In the wake of the Colorado catastrophe, in which a maniac shooter killed at least a dozen people in a theater showing the latest Batman movie, everyone seems to be calling for “common-sense” gun laws. Unfortunately it's hard to tell whose sense is common enough these days.
The polls are often too polarized to be of much help. The venerable Gallup Poll, for example, finds that while overall violent crimes declined nationwide beginning in the mid-1990s, the percentage of Americans who favor “more strict” laws governing firearms sales actually fell between 1990 and 2010 — from 78 percent to only 44 percent.
But does that mean Americans don't want any more gun-control laws or that they haven't heard of any that they think will work? Phrases like “gun bans,” “gun control” and “stricter laws” don't tell us very much unless we also say what those stricter laws would do.
I, for one, favor “common-sense” gun laws, as President Barack Obama and activists like the Brady Campaign to Prevent Gun Violence say, even though this president's record on gun control is a bit blurry on whose common sense he's talking about.
I suspect most people are in the wobbly middle on this issue. We're looking for answers that make sense — somewhere between the extremes of an all-out ban and an all-out distribution of concealed-carry permits to any bozo who can put an “X” on the paper.
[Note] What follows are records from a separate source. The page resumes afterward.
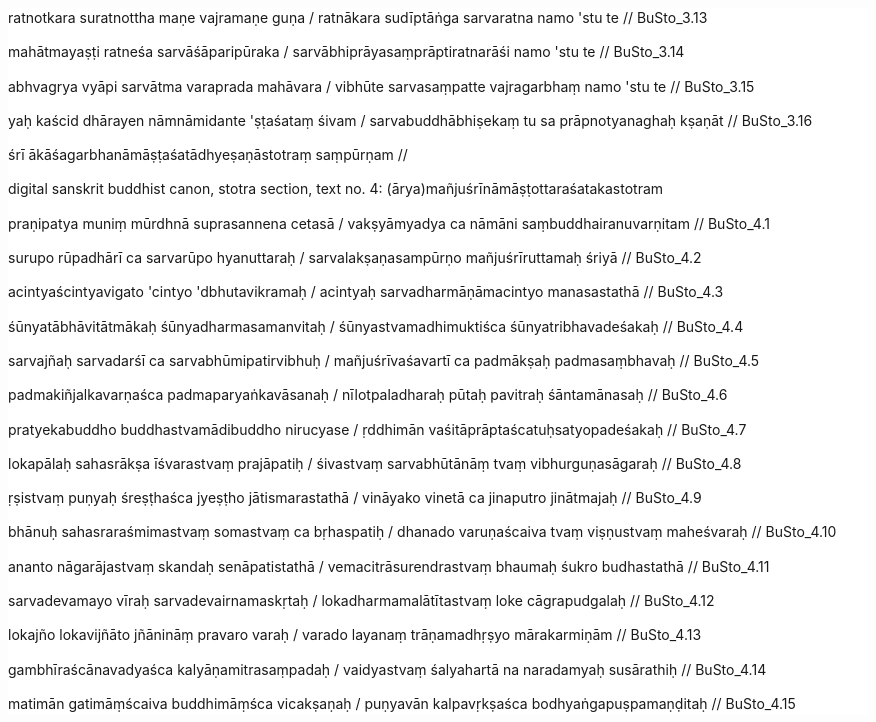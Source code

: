 ratnotkara suratnottha maṇe vajramaṇe guṇa /
ratnākara sudīptāṅga sarvaratna namo 'stu te // BuSto_3.13

mahātmayaṣṭi ratneśa sarvāśāparipūraka /
sarvābhiprāyasaṃprāptiratnarāśi namo 'stu te // BuSto_3.14

abhvagrya vyāpi sarvātma varaprada mahāvara /
vibhūte sarvasaṃpatte vajragarbhaṃ namo 'stu te // BuSto_3.15

yaḥ kaścid dhārayen nāmnāmidante 'ṣṭaśataṃ śivam /
sarvabuddhābhiṣekaṃ tu sa prāpnotyanaghaḥ kṣaṇāt // BuSto_3.16

śrī ākāśagarbhanāmāṣṭaśatādhyeṣaṇāstotraṃ saṃpūrṇam //


digital sanskrit buddhist canon, stotra section, text no. 4: (ārya)mañjuśrīnāmāṣṭottaraśatakastotram

praṇipatya muniṃ mūrdhnā suprasannena cetasā /
vakṣyāmyadya ca nāmāni saṃbuddhairanuvarṇitam // BuSto_4.1

surupo rūpadhārī ca sarvarūpo hyanuttaraḥ /
sarvalakṣaṇasampūrṇo mañjuśrīruttamaḥ śriyā // BuSto_4.2

acintyaścintyavigato 'cintyo 'dbhutavikramaḥ /
acintyaḥ sarvadharmāṇāmacintyo manasastathā // BuSto_4.3

śūnyatābhāvitātmākaḥ śūnyadharmasamanvitaḥ /
śūnyastvamadhimuktiśca śūnyatribhavadeśakaḥ // BuSto_4.4

sarvajñaḥ sarvadarśī ca sarvabhūmipatirvibhuḥ /
mañjuśrīvaśavartī ca padmākṣaḥ padmasaṃbhavaḥ // BuSto_4.5

padmakiñjalkavarṇaśca padmaparyaṅkavāsanaḥ /
nīlotpaladharaḥ pūtaḥ pavitraḥ śāntamānasaḥ // BuSto_4.6

pratyekabuddho buddhastvamādibuddho nirucyase /
ṛddhimān vaśitāprāptaścatuḥsatyopadeśakaḥ // BuSto_4.7

lokapālaḥ sahasrākṣa īśvarastvaṃ prajāpatiḥ /
śivastvaṃ sarvabhūtānāṃ tvaṃ vibhurguṇasāgaraḥ // BuSto_4.8

ṛṣistvaṃ puṇyaḥ śreṣṭhaśca jyeṣṭho jātismarastathā /
vināyako vinetā ca jinaputro jinātmajaḥ // BuSto_4.9

bhānuḥ sahasraraśmimastvaṃ somastvaṃ ca bṛhaspatiḥ /
dhanado varuṇaścaiva tvaṃ viṣṇustvaṃ maheśvaraḥ // BuSto_4.10

ananto nāgarājastvaṃ skandaḥ senāpatistathā /
vemacitrāsurendrastvaṃ bhaumaḥ śukro budhastathā // BuSto_4.11

sarvadevamayo vīraḥ sarvadevairnamaskṛtaḥ /
lokadharmamalātītastvaṃ loke cāgrapudgalaḥ // BuSto_4.12

lokajño lokavijñāto jñānināṃ pravaro varaḥ /
varado layanaṃ trāṇamadhṛṣyo mārakarmiṇām // BuSto_4.13

gambhīraścānavadyaśca kalyāṇamitrasaṃpadaḥ /
vaidyastvaṃ śalyahartā na naradamyaḥ susārathiḥ // BuSto_4.14

matimān gatimāṃścaiva buddhimāṃśca vicakṣaṇaḥ /
puṇyavān kalpavṛkṣaśca bodhyaṅgapuṣpamaṇḍitaḥ // BuSto_4.15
For starters, we could improve background checks before gun purchases. James Holmes, the Colorado shooting suspect, was not prevented by his background check in that state from purchasing a firearm, but he might well have been stopped in New York, where gun permits require interviews and references, who also are interviewed.
Police might have learned, as reporters quickly did, that suspect Holmes had been barred from a local gun club for what the owner described as “bizarre” behavior.
Second, we could reinstate limits on high-capacity magazines that carry more than 10 rounds. Police say Holmes had a 100-round barrel magazine on his AR-15 assault rifle. Democratic Sen. Frank Lautenberg of New Jersey and Rep. Carolyn McCarthy, a New York Democrat, have introduced bills to reinstate a law that expired in 2004 to ban such high-capacity magazines.